EU referendum: How Cameron will get a June vote

David Cameron Image copyright EPA

David Cameron wants to get a deal quickly on his EU reforms so he can hold a referendum by late June.

The prime minister wants to keep up the political momentum, give his opponents less time to organise and get the issue out of the way as soon as possible.

But if the negotiations come unstuck in Brussels this week, can Mr Cameron still get his referendum by June?

The short answer is yes.

Here is the long answer why.

Once a deal is done, the European Union Referendum Act 2015 makes clear that three processes need to take place before the referendum can be held.

First, a swathe of secondary legislation needs to be passed through Parliament, minor bits of law that fill in the gaps left blank by the Act.

Referendum period

These would set things like the date of the referendum, the length of the statutory "referendum period", and various rules about the administration of the poll.

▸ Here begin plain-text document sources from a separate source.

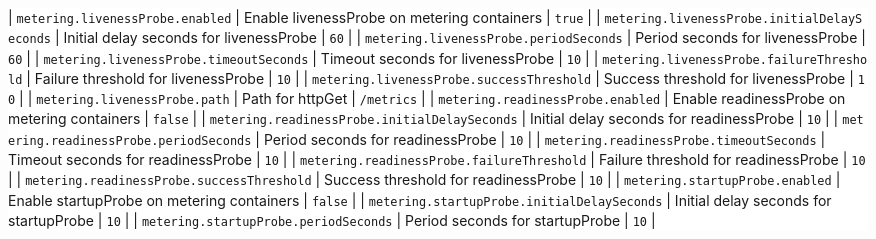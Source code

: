 | `metering.livenessProbe.enabled`                 | Enable livenessProbe on metering containers                                                        | `true`                                                                                                                                                                                                               |
| `metering.livenessProbe.initialDelaySeconds`     | Initial delay seconds for livenessProbe                                                            | `60`                                                                                                                                                                                                                 |
| `metering.livenessProbe.periodSeconds`           | Period seconds for livenessProbe                                                                   | `60`                                                                                                                                                                                                                 |
| `metering.livenessProbe.timeoutSeconds`          | Timeout seconds for livenessProbe                                                                  | `10`                                                                                                                                                                                                                 |
| `metering.livenessProbe.failureThreshold`        | Failure threshold for livenessProbe                                                                | `10`                                                                                                                                                                                                                 |
| `metering.livenessProbe.successThreshold`        | Success threshold for livenessProbe                                                                | `10`                                                                                                                                                                                                                 |
| `metering.livenessProbe.path`                    | Path for httpGet                                                                                   | `/metrics`                                                                                                                                                                                                           |
| `metering.readinessProbe.enabled`                | Enable readinessProbe on metering containers                                                       | `false`                                                                                                                                                                                                              |
| `metering.readinessProbe.initialDelaySeconds`    | Initial delay seconds for readinessProbe                                                           | `10`                                                                                                                                                                                                                 |
| `metering.readinessProbe.periodSeconds`          | Period seconds for readinessProbe                                                                  | `10`                                                                                                                                                                                                                 |
| `metering.readinessProbe.timeoutSeconds`         | Timeout seconds for readinessProbe                                                                 | `10`                                                                                                                                                                                                                 |
| `metering.readinessProbe.failureThreshold`       | Failure threshold for readinessProbe                                                               | `10`                                                                                                                                                                                                                 |
| `metering.readinessProbe.successThreshold`       | Success threshold for readinessProbe                                                               | `10`                                                                                                                                                                                                                 |
| `metering.startupProbe.enabled`                  | Enable startupProbe on metering containers                                                         | `false`                                                                                                                                                                                                              |
| `metering.startupProbe.initialDelaySeconds`      | Initial delay seconds for startupProbe                                                             | `10`                                                                                                                                                                                                                 |
| `metering.startupProbe.periodSeconds`            | Period seconds for startupProbe                                                                    | `10`                                                                                                                                                                                                                 |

Now, getting these so-called statutory instruments through Parliament can be complicated and involve various committees sitting before a decision is made.

As a rule of thumb, they normally take six weeks to become law. But, as ever, there is flexibility and if MPs, peers and officials pull their fingers out, that timescale can be crunched down to a couple of weeks, according to the House of Commons library.

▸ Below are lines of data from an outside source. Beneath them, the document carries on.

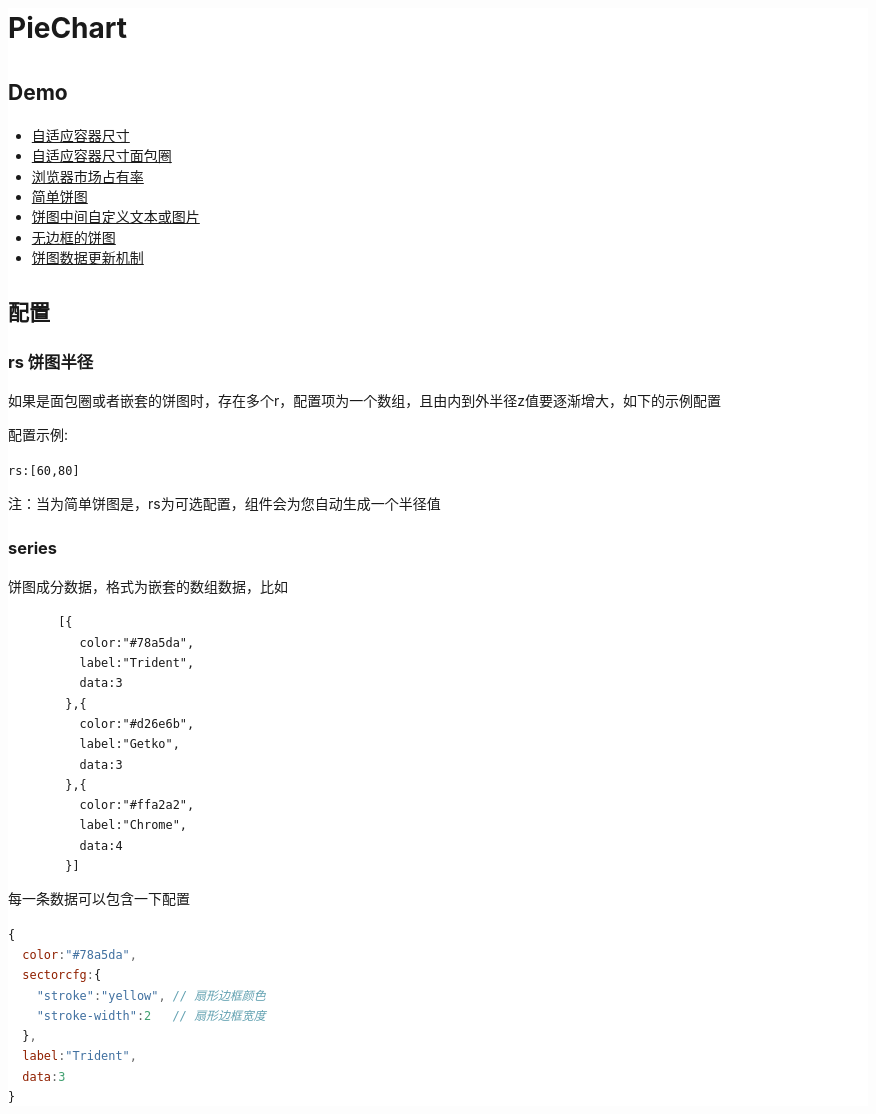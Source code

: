 # PieChart

## Demo
- [自适应容器尺寸](../demo/piechart/pie-auto-resize.html) 
- [自适应容器尺寸面包圈](../demo/piechart/pie-auto-resize-donut.html) 
- [浏览器市场占有率](../demo/piechart/pie-bs.html) 
- [简单饼图](../demo/piechart/pie-simple.html)
- [饼图中间自定义文本或图片](../demo/piechart/pie-center-text.html)
- [无边框的饼图](../demo/piechart/pie-without-border.html)
- [饼图数据更新机制](../demo/piechart/pie-rerender.html)

## 配置

### rs 饼图半径
如果是面包圈或者嵌套的饼图时，存在多个r，配置项为一个数组，且由内到外半径z值要逐渐增大，如下的示例配置

配置示例:

```
rs:[60,80]
```
注：当为简单饼图是，rs为可选配置，组件会为您自动生成一个半径值

### series

饼图成分数据，格式为嵌套的数组数据，比如

```
       [{
          color:"#78a5da",
          label:"Trident",
          data:3
        },{
          color:"#d26e6b",
          label:"Getko",
          data:3
        },{
          color:"#ffa2a2",
          label:"Chrome",
          data:4
        }]
```

每一条数据可以包含一下配置

```javascript
{ 
  color:"#78a5da",
  sectorcfg:{
    "stroke":"yellow", // 扇形边框颜色
	"stroke-width":2   // 扇形边框宽度
  },
  label:"Trident",
  data:3
}
```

Second, there needs to be a period of time allowed for the Electoral Commission to choose which two organisations will officially campaign for Remain and Leave and receive public funding to do so.

According to existing electoral law, this so-called "designation period" must last six weeks.

But the Referendum Act actually allows the government to set the start date and the duration of the period. So that six weeks could be shortened, although the Electoral Commission might resist that.

And third, there must be a so-called referendum period - when the formal campaign takes place and various spending rules are in force - that must last a minimum of 10 weeks. That is one of the few timescales in the whole process that is fixed.

Cameron in a hurry

The government has pencilled in Thursday, 23 June for the referendum.

So if you wind back ten weeks, the formal referendum period must begin by Thursday, 14 April.

If you shorten the designation period down to, say, three weeks, that would have to begin by Thursday, 24 March.

And then if you assume MPs and peers take only three weeks to pass all the necessary secondary legislation, that process would have to begin by Thursday 3, March.

Now these are all assumptions but they are not implausible ones.

And I have been quite generous in the timescales: Parliamentary processes can always be fast tracked in extremis; and it is not impossible for the designation period to overlap with the referendum period.

The bottom line is that the prime minister has until the end of February or at least early March to get a deal on his EU reforms without losing his potential referendum date in late June.

There is still time, say, for a second emergency summit to be held at the end of next week, or even a few days beyond.

One thing is clear: Mr Cameron is in a hurry.

As he told MPs last month: "I am keen to get on and hold a referendum....Believe me, by the time we get to the end of the referendum campaign, everyone will have had enough of the subject."